[Start of Attachment]

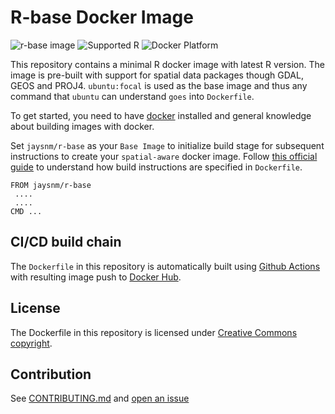 # R-base Docker Image  

![r-base image](https://github.com/jaysnm/r-base/actions/workflows/build-push.yaml/badge.svg)
![Supported R](https://img.shields.io/badge/R-latest-blue?style=plastic&logo=R)
![Docker Platform](https://img.shields.io/badge/Docker-latest-blue?style=plastic&logo=docker)  

This repository contains a minimal R docker image with latest R version. The image is pre-built with support for spatial data packages though GDAL, GEOS and PROJ4. `ubuntu:focal` is used as the base image and thus any command that `ubuntu` can understand `goes` into `Dockerfile`.

To get started, you need to have [docker](https://docs.docker.com/engine/install/) installed and general knowledge about building images with docker.  

Set `jaysnm/r-base` as your `Base Image` to initialize build stage for subsequent instructions to create your `spatial-aware` docker image. Follow [this official guide](https://docs.docker.com/engine/reference/builder/#from) to understand how build instructions are specified in `Dockerfile`.

```
FROM jaysnm/r-base
 ....
 ....
CMD ...
```

## CI/CD build chain  

The `Dockerfile` in this repository is automatically built using [Github Actions](https://docs.github.com/en/actions) with resulting image push to [Docker Hub](https://hub.docker.com/r/jaysnm/r-base).

## License  

The Dockerfile in this repository is licensed under [Creative Commons copyright](https://github.com/jaysnm/r-base/License).

## Contribution  

See [CONTRIBUTING.md](https://github.com/jaysnm/r-base/CONTRIBUTING.md) and [open an issue](https://github.com/jaysnm/r-base/issues)

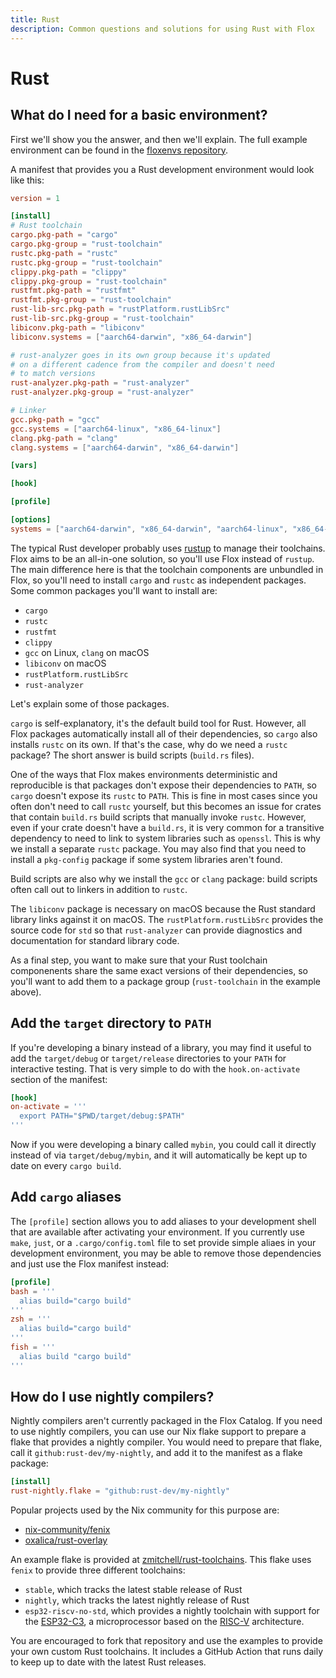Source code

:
 ```yaml
---
title: Rust
description: Common questions and solutions for using Rust with Flox
---
```


# Rust

## What do I need for a basic environment?

First we'll show you the answer, and then we'll explain.
The full example environment can be found in the [floxenvs repository][example_env].

A manifest that provides you a Rust development environment would look like
this:

```toml title="Rust development environment"
version = 1

[install]
# Rust toolchain
cargo.pkg-path = "cargo"
cargo.pkg-group = "rust-toolchain"
rustc.pkg-path = "rustc"
rustc.pkg-group = "rust-toolchain"
clippy.pkg-path = "clippy"
clippy.pkg-group = "rust-toolchain"
rustfmt.pkg-path = "rustfmt"
rustfmt.pkg-group = "rust-toolchain"
rust-lib-src.pkg-path = "rustPlatform.rustLibSrc"
rust-lib-src.pkg-group = "rust-toolchain"
libiconv.pkg-path = "libiconv"
libiconv.systems = ["aarch64-darwin", "x86_64-darwin"]

# rust-analyzer goes in its own group because it's updated
# on a different cadence from the compiler and doesn't need
# to match versions
rust-analyzer.pkg-path = "rust-analyzer"
rust-analyzer.pkg-group = "rust-analyzer"

# Linker
gcc.pkg-path = "gcc"
gcc.systems = ["aarch64-linux", "x86_64-linux"]
clang.pkg-path = "clang"
clang.systems = ["aarch64-darwin", "x86_64-darwin"]

[vars]

[hook]

[profile]

[options]
systems = ["aarch64-darwin", "x86_64-darwin", "aarch64-linux", "x86_64-linux"]
```

The typical Rust developer probably uses [rustup][rustup] to manage their
toolchains.
Flox aims to be an all-in-one solution, so you'll use Flox instead of `rustup`.
The main difference here is that the toolchain components are unbundled in
Flox,
so you'll need to install `cargo` and `rustc` as independent packages.
Some common packages you'll want to install are:

- `cargo`
- `rustc`
- `rustfmt`
- `clippy`
- `gcc` on Linux, `clang` on macOS
- `libiconv` on macOS
- `rustPlatform.rustLibSrc`
- `rust-analyzer`

Let's explain some of those packages.

`cargo` is self-explanatory, it's the default build tool for Rust.
However, all Flox packages automatically install all of their dependencies,
so `cargo` also installs `rustc` on its own.
If that's the case, why do we need a `rustc` package?
The short answer is build scripts (`build.rs` files).

One of the ways that Flox makes environments deterministic and reproducible
is that packages don't expose their dependencies to `PATH`,
so `cargo` doesn't expose its `rustc` to `PATH`.
This is fine in most cases since you often don't need to call `rustc` yourself,
but this becomes an issue for crates that contain `build.rs` build scripts that
manually invoke `rustc`.
However, even if your crate doesn't have a `build.rs`,
it is very common for a transitive dependency to need to link to system
libraries such as `openssl`.
This is why we install a separate `rustc` package.
You may also find that you need to install a `pkg-config` package if some
system libraries aren't found.

Build scripts are also why we install the `gcc` or `clang` package:
build scripts often call out to linkers in addition to `rustc`.

The `libiconv` package is necessary on macOS because the Rust standard library
links against it on macOS.
The `rustPlatform.rustLibSrc` provides the source code for `std` so that
`rust-analyzer` can provide diagnostics and documentation for standard library
code.

As a final step, you want to make sure that your Rust toolchain componenents
share the same exact versions of their dependencies,
so you'll want to add them to a package group
(`rust-toolchain` in the example above).

## Add the `target` directory to `PATH`

If you're developing a binary instead of a library,
you may find it useful to add the `target/debug` or `target/release`
directories to your `PATH` for interactive testing.
That is very simple to do with the `hook.on-activate` section of the manifest:

```toml
[hook]
on-activate = '''
  export PATH="$PWD/target/debug:$PATH"
'''
```

Now if you were developing a binary called `mybin`,
you could call it directly instead of via `target/debug/mybin`,
and it will automatically be kept up to date on every `cargo build`.

## Add `cargo` aliases

The `[profile]` section allows you to add aliases to your development shell
that are available after activating your environment.
If you currently use `make`, `just`, or a `.cargo/config.toml` file to set
provide simple aliaes in your development environment,
you may be able to remove those dependencies and just use the Flox manifest
instead:

```toml
[profile]
bash = '''
  alias build="cargo build"
'''
zsh = '''
  alias build="cargo build"
'''
fish = '''
  alias build "cargo build"
'''
```

## How do I use nightly compilers?

Nightly compilers aren't currently packaged in the Flox Catalog.
If you need to use nightly compilers,
you can use our Nix flake support to prepare a flake that provides a nightly
compiler.
You would need to prepare that flake, call it `github:rust-dev/my-nightly`,
and add it to the manifest as a flake package:

```toml
[install]
rust-nightly.flake = "github:rust-dev/my-nightly"
```

Popular projects used by the Nix community for this purpose are:

- [nix-community/fenix][fenix]
- [oxalica/rust-overlay][rust-overlay]

[rustup]: https://rustup.rs
[fenix]: https://github.com/nix-community/fenix
[rust-overlay]: https://github.com/oxalica/rust-overlay

An example flake is provided at [zmitchell/rust-toolchains][custom-toolchains].
This flake uses `fenix` to provide three different toolchains:

- `stable`, which tracks the latest stable release of Rust
- `nightly`, which tracks the latest nightly release of Rust
- `esp32-riscv-no-std`, which provides a nightly toolchain with support for the [ESP32-C3][esp32], a microprocessor based on the [RISC-V][risc-v] architecture.

You are encouraged to fork that repository and use the examples to provide your own custom Rust toolchains.
It includes a GitHub Action that runs daily to keep up to date with the latest Rust releases.

[example_env]: https://github.com/flox/floxenvs/tree/main/rust
[custom-toolchains]: https://github.com/zmitchell/rust-toolchains
[esp32]: https://www.espressif.com/en/products/socs/esp32
[risc-v]: https://en.wikipedia.org/wiki/RISC-V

[End of Attachment]

*What you need to do*: Retype all the records exactly and keep out every picture.

*Output of the task*:
 # R-base Docker Image  

![r-base image](https://github.com/jaysnm/r-base/actions/workflows/build-push.yaml/badge.svg)
![Supported R](https://img.shields.io/badge/R-latest-blue?style=plastic&logo=R)
![Docker Platform](https://img.shields.io/badge/Docker-latest-blue?style=plastic&logo=docker)  

This repository contains a minimal R docker image with latest R version. The image is pre-built with support for spatial data packages though GDAL, GEOS and PROJ4. `ubuntu:focal` is used as the base image and thus any command that `ubuntu` can understand `goes` into `Dockerfile`.

To get started, you need to have [docker](https://docs.docker.com/engine/install/) installed and general knowledge about building images with docker.  

Set `jaysnm/r-base` as your `Base Image` to initialize build stage for subsequent instructions to create your `spatial-aware` docker image. Follow [this official guide](https://docs.docker.com/engine/reference/builder/#from) to understand how build instructions are specified in `Dockerfile`.

```
FROM jaysnm/r-base
 ....
 ....
CMD ...
```

## CI/CD build chain  

The `Dockerfile` in this repository is automatically built using [Github Actions](https://docs.github.com/en/actions) with resulting image push to [Docker Hub](https://hub.docker.com/r/jaysnm/r-base).

## License  

The Dockerfile in this repository is licensed under [Creative Commons copyright](https://github.com/jaysnm/r-base/License).

## Contribution  

See [CONTRIBUTING.md](https://github.com/jaysnm/r-base/CONTRIBUTING.md) and [open an issue](https://github.com/jaysnm/r-base/issues)

Source code

:
 ```yaml
---
title: Rust
description: Common questions and solutions for using Rust with Flox
---
```


# Rust

## What do I need for a basic environment?

First we'll show you the answer, and then we'll explain.
The full example environment can be found in the [floxenvs repository][example_env].

A manifest that provides you a Rust development environment would look like
this:

```toml title="Rust development environment"
version = 1

[install]
# Rust toolchain
cargo.pkg-path = "cargo"
cargo.pkg-group = "rust-toolchain"
rustc.pkg-path = "rustc"
rustc.pkg-group = "rust-toolchain"
clippy.pkg-path = "clippy"
clippy.pkg-group = "rust-toolchain"
rustfmt.pkg-path = "rustfmt"
rustfmt.pkg-group = "rust-toolchain"
rust-lib-src.pkg-path = "rustPlatform.rustLibSrc"
rust-lib-src.pkg-group = "rust-toolchain"
libiconv.pkg-path = "libiconv"
libiconv.systems = ["aarch64-darwin", "x86_64-darwin"]

# rust-analyzer goes in its own group because it's updated
# on a different cadence from the compiler and doesn't need
# to match versions
rust-analyzer.pkg-path = "rust-analyzer"
rust-analyzer.pkg-group = "rust-analyzer"

# Linker
gcc.pkg-path = "gcc"
gcc.systems = ["aarch64-linux", "x86_64-linux"]
clang.pkg-path = "clang"
clang.systems = ["aarch64-darwin", "x86_64-darwin"]

[vars]

[hook]

[profile]

[options]
systems = ["aarch64-darwin", "x86_64-darwin", "aarch64-linux", "x86_64-linux"]
```

The typical Rust developer probably uses [rustup][rustup] to manage their
toolchains.
Flox aims to be an all-in-one solution, so you'll use Flox instead of `rustup`.
The main difference here is that the toolchain components are unbundled in
Flox,
so you'll need to install `cargo` and `rustc` as independent packages.
Some common packages you'll want to install are:

- `cargo`
- `rustc`
- `rustfmt`
- `clippy`
- `gcc` on Linux, `clang` on macOS
- `libiconv` on macOS
- `rustPlatform.rustLibSrc`
- `rust-analyzer`

Let's explain some of those packages.

`cargo` is self-explanatory, it's the default build tool for Rust.
However, all Flox packages automatically install all of their dependencies,
so `cargo` also installs `rustc` on its own.
If that's the case, why do we need a `rustc` package?
The short answer is build scripts (`build.rs` files).

One of the ways that Flox makes environments deterministic and reproducible
is that packages don't expose their dependencies to `PATH`,
so `cargo` doesn't expose its `rustc` to `PATH`.
This is fine in most cases since you often don't need to call `rustc` yourself,
but this becomes an issue for crates that contain `build.rs` build scripts that
manually invoke `rustc`.
However, even if your crate doesn't have a `build.rs`,
it is very common for a transitive dependency to need to link to system
libraries such as `openssl`.
This is why we install a separate `rustc` package.
You may also find that you need to install a `pkg-config` package if some
system libraries aren't found.

Build scripts are also why we install the `gcc` or `clang` package:
build scripts often call out to linkers in addition to `rustc`.

The `libiconv` package is necessary on macOS because the Rust standard library
links against it on macOS.
The `rustPlatform.rustLibSrc` provides the source code for `std` so that
`rust-analyzer` can provide diagnostics and documentation for standard library
code.

As a final step, you want to make sure that your Rust toolchain componenents
share the same exact versions of their dependencies,
so you'll want to add them to a package group
(`rust-toolchain` in the example above).

## Add the `target` directory to `PATH`

If you're developing a binary instead of a library,
you may find it useful to add the `target/debug` or `target/release`
directories to your `PATH` for interactive testing.
That is very simple to do with the `hook.on-activate` section of the manifest:

```toml
[hook]
on-activate = '''
  export PATH="$PWD/target/debug:$PATH"
'''
```

Now if you were developing a binary called `mybin`,
you could call it directly instead of via `target/debug/mybin`,
and it will automatically be kept up to date on every `cargo build`.

## Add `cargo` aliases

The `[profile]` section allows you to add aliases to your development shell
that are available after activating your environment.
If you currently use `make`, `just`, or a `.cargo/config.toml` file to set
provide simple aliaes in your development environment,
you may be able to remove those dependencies and just use the Flox manifest
instead:

```toml
[profile]
bash = '''
  alias build="cargo build"
'''
zsh = '''
  alias build="cargo build"
'''
fish = '''
  alias build "cargo build"
'''
```

## How do I use nightly compilers?

Nightly compilers aren't currently packaged in the Flox Catalog.
If you need to use nightly compilers,
you can use our Nix flake support to prepare a flake that provides a nightly
compiler.
You would need to prepare that flake, call it `github:rust-dev/my-nightly`,
and add it to the manifest as a flake package:

```toml
[install]
rust-nightly.flake = "github:rust-dev/my-nightly"
```

Popular projects used by the Nix community for this purpose are:

- [nix-community/fenix][fenix]
- [oxalica/rust-overlay][rust-overlay]

[rustup]: https://rustup.rs
[fenix]: https://github.com/nix-community/fenix
[rust-overlay]: https://github.com/oxalica/rust-overlay

An example flake is provided at [zmitchell/rust-toolchains][custom-toolchains].
This flake uses `fenix` to provide three different toolchains:

- `stable`, which tracks the latest stable release of Rust
- `nightly`, which tracks the latest nightly release of Rust
- `esp32-riscv-no-std`, which provides a nightly toolchain with support for the [ESP32-C3][esp32], a microprocessor based on the [RISC-V][risc-v] architecture.

You are encouraged to fork that repository and use the examples to provide your own custom Rust toolchains.
It includes a GitHub Action that runs daily to keep up to date with the latest Rust releases.

[example_env]: https://github.com/flox/floxenvs/tree/main/rust
[custom-toolchains]: https://github.com/zmitchell/rust-toolchains
[esp32]: https://www.espressif.com/en/products/socs/esp32
[risc-v]: https://en.wikipedia.org/wiki/RISC-V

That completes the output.